◆ **Work instructions**: In the records below, count each line where the word "performance" appears, and reply with that number only.

◆ **Given records**:
########

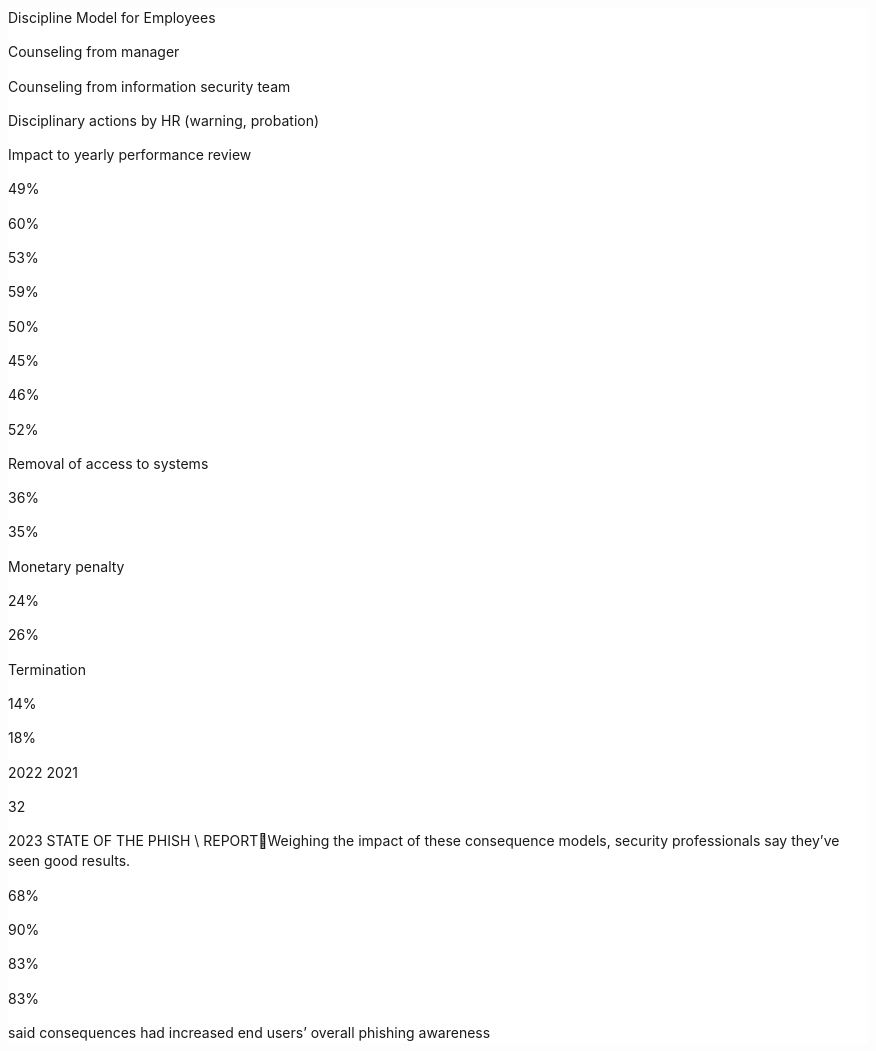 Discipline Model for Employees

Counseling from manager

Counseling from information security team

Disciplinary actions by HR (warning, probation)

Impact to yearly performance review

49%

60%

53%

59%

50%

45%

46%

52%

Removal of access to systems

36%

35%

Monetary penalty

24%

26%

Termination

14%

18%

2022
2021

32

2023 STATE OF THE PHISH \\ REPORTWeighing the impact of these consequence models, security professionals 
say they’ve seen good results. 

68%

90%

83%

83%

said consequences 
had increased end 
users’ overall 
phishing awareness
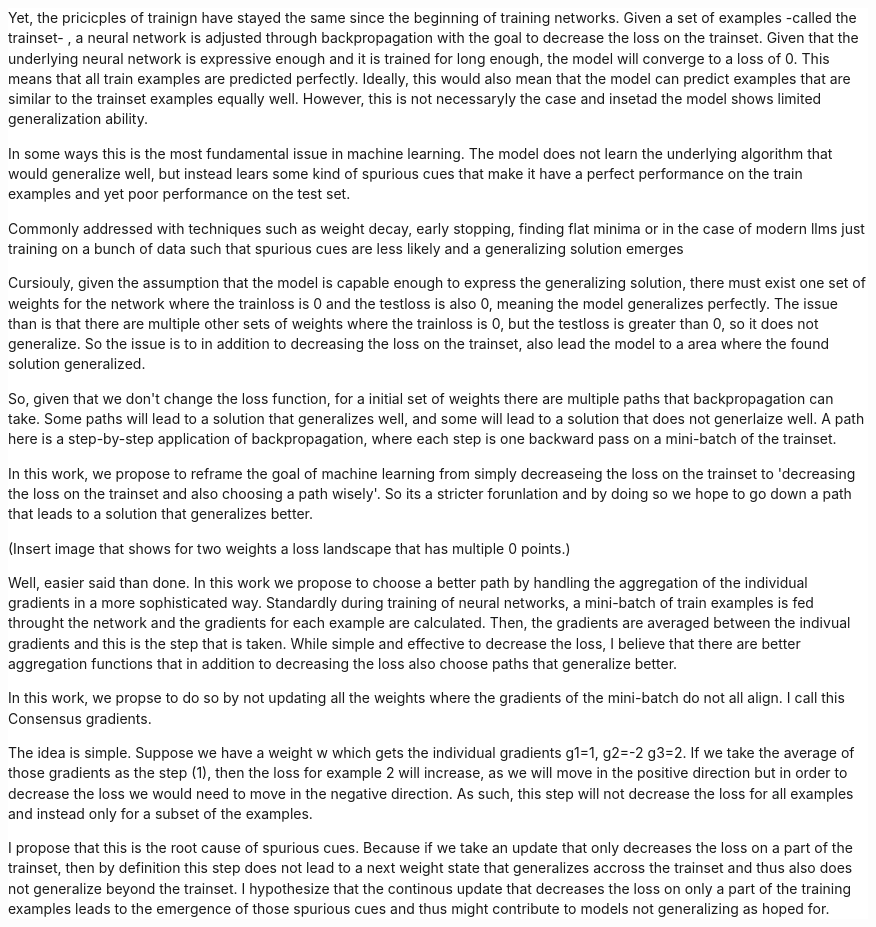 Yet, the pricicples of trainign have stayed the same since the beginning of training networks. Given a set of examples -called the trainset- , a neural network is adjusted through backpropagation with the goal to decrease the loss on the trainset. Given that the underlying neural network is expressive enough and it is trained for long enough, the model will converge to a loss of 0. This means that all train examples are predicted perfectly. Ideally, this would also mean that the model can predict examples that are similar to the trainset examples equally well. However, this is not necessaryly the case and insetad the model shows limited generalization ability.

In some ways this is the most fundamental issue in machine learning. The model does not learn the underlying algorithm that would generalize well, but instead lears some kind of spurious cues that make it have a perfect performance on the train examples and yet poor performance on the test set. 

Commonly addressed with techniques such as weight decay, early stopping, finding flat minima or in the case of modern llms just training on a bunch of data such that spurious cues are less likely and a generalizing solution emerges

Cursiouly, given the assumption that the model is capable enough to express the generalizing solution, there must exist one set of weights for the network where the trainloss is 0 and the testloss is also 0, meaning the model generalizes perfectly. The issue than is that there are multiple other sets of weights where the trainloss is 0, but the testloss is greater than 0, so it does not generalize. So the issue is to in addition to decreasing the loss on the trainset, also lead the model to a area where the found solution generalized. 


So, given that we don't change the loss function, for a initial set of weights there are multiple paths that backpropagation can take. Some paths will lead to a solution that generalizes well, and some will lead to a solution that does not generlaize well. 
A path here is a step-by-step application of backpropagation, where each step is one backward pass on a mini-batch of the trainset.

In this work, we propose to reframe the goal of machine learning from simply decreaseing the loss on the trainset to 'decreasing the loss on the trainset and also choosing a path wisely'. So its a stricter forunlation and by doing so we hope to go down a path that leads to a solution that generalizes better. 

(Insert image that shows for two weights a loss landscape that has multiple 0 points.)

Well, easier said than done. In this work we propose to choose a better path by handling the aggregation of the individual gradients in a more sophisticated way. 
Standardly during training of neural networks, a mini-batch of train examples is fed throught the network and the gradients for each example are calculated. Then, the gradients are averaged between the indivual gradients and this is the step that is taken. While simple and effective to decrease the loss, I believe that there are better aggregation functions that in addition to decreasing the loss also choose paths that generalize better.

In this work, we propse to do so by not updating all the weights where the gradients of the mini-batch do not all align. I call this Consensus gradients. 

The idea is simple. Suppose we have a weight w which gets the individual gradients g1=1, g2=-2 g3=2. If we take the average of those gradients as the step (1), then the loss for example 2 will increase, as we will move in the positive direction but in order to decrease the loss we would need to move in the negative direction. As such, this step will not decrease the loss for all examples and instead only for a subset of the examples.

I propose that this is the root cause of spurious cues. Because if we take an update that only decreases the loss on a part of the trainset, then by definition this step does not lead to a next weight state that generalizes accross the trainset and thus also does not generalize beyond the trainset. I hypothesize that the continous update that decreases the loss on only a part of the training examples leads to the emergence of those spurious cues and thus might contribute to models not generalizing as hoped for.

########

◆ **Task result**: 2